++++ Input records

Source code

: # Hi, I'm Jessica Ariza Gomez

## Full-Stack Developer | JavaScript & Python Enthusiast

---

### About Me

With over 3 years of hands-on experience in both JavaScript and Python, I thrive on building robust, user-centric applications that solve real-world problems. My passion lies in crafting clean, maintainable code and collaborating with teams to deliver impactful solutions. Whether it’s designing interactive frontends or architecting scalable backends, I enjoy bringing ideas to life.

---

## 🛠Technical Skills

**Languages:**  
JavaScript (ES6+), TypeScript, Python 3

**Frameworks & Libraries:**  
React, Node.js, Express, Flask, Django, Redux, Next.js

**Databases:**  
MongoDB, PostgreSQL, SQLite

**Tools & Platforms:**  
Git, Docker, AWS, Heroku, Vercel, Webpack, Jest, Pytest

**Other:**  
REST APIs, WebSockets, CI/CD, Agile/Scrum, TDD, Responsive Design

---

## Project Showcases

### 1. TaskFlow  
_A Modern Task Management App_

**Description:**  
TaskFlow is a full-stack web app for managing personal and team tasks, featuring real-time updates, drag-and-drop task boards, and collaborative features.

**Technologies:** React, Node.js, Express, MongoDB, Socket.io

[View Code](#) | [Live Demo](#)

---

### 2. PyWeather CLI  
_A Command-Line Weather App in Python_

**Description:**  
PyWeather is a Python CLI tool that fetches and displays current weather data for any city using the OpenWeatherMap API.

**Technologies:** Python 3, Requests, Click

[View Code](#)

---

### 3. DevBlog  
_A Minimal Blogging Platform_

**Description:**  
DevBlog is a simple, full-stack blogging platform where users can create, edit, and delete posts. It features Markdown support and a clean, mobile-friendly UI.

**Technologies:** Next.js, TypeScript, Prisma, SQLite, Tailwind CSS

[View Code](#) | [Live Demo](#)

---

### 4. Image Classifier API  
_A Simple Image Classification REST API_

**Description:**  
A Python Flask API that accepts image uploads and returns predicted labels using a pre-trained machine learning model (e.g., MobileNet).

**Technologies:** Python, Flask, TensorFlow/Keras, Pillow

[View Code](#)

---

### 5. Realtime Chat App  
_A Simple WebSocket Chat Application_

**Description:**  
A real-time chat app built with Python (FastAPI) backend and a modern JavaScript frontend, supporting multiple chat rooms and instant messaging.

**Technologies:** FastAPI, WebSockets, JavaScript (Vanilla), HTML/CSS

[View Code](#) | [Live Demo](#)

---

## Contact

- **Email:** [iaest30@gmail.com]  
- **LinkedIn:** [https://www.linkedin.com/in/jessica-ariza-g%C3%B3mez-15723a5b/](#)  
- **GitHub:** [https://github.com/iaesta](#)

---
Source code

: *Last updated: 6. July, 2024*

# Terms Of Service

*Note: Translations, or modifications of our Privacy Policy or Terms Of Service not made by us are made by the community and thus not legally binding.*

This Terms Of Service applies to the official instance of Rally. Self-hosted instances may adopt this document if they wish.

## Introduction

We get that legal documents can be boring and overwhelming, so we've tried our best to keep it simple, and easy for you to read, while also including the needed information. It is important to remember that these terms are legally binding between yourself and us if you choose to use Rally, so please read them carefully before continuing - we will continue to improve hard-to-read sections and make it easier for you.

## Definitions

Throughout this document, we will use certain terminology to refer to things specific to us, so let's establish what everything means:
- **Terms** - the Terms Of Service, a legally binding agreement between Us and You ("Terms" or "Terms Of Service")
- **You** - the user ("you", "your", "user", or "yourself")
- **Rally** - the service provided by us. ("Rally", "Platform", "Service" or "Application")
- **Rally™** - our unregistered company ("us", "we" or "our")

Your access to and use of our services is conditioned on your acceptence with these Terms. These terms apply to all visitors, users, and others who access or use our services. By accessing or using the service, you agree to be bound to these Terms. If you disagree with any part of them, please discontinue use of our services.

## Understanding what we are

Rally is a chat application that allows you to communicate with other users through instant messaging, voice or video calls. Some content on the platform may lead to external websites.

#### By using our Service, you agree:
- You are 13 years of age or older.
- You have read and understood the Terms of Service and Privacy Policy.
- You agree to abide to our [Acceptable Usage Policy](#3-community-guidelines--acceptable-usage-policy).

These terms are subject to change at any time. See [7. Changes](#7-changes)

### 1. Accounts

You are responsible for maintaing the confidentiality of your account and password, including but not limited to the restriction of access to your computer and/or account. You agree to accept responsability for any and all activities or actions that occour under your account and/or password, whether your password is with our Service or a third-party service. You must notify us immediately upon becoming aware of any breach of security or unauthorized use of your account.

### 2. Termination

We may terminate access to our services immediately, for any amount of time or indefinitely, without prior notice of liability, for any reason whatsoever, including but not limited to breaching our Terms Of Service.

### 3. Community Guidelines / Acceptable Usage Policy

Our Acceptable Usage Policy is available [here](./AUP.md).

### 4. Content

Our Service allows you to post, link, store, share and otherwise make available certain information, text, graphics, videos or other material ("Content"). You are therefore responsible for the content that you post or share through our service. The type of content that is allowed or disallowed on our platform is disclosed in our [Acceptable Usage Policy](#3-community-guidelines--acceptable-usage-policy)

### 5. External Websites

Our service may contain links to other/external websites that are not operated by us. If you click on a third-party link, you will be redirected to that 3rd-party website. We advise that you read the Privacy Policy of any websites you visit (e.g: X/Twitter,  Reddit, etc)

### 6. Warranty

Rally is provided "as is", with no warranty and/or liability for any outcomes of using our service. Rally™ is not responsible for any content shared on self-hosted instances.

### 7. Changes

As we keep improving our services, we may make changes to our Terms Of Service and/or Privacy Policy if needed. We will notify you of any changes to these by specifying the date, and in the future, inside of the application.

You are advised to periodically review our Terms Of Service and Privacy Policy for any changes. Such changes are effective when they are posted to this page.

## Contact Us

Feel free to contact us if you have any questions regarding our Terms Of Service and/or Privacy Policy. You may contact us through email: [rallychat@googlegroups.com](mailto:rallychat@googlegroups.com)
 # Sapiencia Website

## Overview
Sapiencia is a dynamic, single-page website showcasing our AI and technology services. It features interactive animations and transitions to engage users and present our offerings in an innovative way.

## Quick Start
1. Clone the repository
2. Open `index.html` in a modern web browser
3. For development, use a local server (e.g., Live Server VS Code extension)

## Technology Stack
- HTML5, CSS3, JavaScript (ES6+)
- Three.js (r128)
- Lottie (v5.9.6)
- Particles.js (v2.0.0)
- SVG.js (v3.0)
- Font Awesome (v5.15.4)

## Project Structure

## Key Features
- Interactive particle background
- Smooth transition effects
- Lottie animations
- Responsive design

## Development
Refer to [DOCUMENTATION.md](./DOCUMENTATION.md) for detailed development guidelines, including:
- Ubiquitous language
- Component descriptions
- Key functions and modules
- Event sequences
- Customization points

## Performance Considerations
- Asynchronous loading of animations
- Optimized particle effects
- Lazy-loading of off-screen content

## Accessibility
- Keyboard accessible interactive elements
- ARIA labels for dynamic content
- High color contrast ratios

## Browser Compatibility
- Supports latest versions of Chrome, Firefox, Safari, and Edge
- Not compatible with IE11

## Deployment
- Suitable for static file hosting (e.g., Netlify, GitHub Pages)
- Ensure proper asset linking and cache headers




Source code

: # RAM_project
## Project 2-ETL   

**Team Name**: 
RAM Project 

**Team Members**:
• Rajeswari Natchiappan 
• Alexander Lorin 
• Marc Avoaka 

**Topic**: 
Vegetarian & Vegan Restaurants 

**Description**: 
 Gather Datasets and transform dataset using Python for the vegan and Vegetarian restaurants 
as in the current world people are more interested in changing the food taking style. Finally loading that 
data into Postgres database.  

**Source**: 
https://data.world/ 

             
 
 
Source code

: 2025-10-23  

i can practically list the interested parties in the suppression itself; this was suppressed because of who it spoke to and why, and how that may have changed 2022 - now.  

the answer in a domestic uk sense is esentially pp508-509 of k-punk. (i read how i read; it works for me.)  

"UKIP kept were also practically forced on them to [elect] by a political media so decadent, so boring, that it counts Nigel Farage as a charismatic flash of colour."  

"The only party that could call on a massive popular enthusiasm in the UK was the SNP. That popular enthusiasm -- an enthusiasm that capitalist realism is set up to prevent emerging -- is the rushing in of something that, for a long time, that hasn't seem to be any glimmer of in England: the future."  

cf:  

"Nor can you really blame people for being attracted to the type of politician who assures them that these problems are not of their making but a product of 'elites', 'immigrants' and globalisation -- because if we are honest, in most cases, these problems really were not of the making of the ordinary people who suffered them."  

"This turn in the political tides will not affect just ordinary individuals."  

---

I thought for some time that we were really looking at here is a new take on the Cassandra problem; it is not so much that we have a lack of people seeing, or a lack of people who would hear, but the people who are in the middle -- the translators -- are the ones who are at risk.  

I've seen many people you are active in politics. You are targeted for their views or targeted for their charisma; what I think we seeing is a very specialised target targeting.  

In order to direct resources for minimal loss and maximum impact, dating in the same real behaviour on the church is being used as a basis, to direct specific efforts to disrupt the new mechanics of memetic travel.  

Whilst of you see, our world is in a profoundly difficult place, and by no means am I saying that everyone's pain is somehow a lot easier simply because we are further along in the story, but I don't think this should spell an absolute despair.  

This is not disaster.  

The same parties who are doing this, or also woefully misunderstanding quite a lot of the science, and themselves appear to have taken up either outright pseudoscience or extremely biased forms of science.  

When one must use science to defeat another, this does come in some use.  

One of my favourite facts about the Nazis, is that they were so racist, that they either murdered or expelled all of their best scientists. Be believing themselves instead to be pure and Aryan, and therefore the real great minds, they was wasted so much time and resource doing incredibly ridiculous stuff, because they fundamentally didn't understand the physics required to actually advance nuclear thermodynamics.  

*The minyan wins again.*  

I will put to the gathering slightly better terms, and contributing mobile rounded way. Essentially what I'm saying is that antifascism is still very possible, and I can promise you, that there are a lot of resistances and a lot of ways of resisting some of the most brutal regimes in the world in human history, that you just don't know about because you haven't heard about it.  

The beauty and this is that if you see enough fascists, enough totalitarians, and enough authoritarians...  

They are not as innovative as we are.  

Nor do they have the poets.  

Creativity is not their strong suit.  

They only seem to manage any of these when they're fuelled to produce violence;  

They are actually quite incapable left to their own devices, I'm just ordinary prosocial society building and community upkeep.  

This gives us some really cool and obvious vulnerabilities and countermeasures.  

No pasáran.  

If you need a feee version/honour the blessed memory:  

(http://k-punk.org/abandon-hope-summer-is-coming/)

++++++++

The required answer is the run of lines above, starting at the line with "MongoDB, PostgreSQL, SQLite" and ending at the line with "TaskFlow is a", reproduced exactly with both ends.

MongoDB, PostgreSQL, SQLite

**Tools & Platforms:**  
Git, Docker, AWS, Heroku, Vercel, Webpack, Jest, Pytest

**Other:**  
REST APIs, WebSockets, CI/CD, Agile/Scrum, TDD, Responsive Design

---

## Project Showcases

### 1. TaskFlow  
_A Modern Task Management App_

**Description:**  
TaskFlow is a full-stack web app for managing personal and team tasks, featuring real-time updates, drag-and-drop task boards, and collaborative features.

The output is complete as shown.